## What the task requires
Return, from the lines below, each one that includes the word "else".
++++++++++++++++++++
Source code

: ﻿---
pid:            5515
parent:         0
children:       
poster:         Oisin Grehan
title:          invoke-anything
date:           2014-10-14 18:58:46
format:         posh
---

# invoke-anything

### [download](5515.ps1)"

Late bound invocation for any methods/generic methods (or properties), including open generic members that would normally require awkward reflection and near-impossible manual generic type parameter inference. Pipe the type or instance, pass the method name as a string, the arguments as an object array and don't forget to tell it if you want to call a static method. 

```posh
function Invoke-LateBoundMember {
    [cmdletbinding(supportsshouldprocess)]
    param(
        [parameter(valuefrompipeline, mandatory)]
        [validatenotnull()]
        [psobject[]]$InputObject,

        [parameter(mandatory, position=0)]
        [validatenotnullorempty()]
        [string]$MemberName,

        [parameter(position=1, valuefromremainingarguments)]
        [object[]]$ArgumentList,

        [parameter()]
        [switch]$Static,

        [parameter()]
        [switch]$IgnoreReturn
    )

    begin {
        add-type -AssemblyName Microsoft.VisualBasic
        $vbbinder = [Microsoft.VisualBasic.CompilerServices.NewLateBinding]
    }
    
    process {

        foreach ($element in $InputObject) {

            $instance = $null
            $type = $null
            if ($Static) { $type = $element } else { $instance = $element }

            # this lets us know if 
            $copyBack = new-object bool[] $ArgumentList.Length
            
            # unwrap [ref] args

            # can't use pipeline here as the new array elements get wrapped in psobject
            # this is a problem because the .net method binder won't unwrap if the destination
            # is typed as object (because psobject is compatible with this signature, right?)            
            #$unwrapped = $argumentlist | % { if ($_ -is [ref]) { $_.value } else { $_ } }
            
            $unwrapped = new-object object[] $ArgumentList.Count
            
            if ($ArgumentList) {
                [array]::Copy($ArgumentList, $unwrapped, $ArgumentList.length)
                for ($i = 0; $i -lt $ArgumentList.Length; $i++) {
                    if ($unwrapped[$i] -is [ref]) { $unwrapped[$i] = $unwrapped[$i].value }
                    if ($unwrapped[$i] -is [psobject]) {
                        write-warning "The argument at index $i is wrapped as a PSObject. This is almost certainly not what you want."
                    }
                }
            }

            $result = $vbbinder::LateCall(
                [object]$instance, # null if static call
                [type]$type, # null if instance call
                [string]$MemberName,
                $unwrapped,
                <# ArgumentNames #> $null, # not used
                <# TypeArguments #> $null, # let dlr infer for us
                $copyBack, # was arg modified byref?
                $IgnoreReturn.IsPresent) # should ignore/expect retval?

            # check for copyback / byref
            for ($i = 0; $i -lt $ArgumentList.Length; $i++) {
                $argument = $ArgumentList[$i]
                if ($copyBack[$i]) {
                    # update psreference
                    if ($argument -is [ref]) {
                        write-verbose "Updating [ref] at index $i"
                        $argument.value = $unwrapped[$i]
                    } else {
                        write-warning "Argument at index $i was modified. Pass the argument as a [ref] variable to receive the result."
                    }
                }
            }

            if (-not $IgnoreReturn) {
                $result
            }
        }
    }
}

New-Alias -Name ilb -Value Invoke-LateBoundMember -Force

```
++++++++++++++++++++
## Answer below
            if ($Static) { $type = $element } else { $instance = $element }
            #$unwrapped = $argumentlist | % { if ($_ -is [ref]) { $_.value } else { $_ } }
                    } else {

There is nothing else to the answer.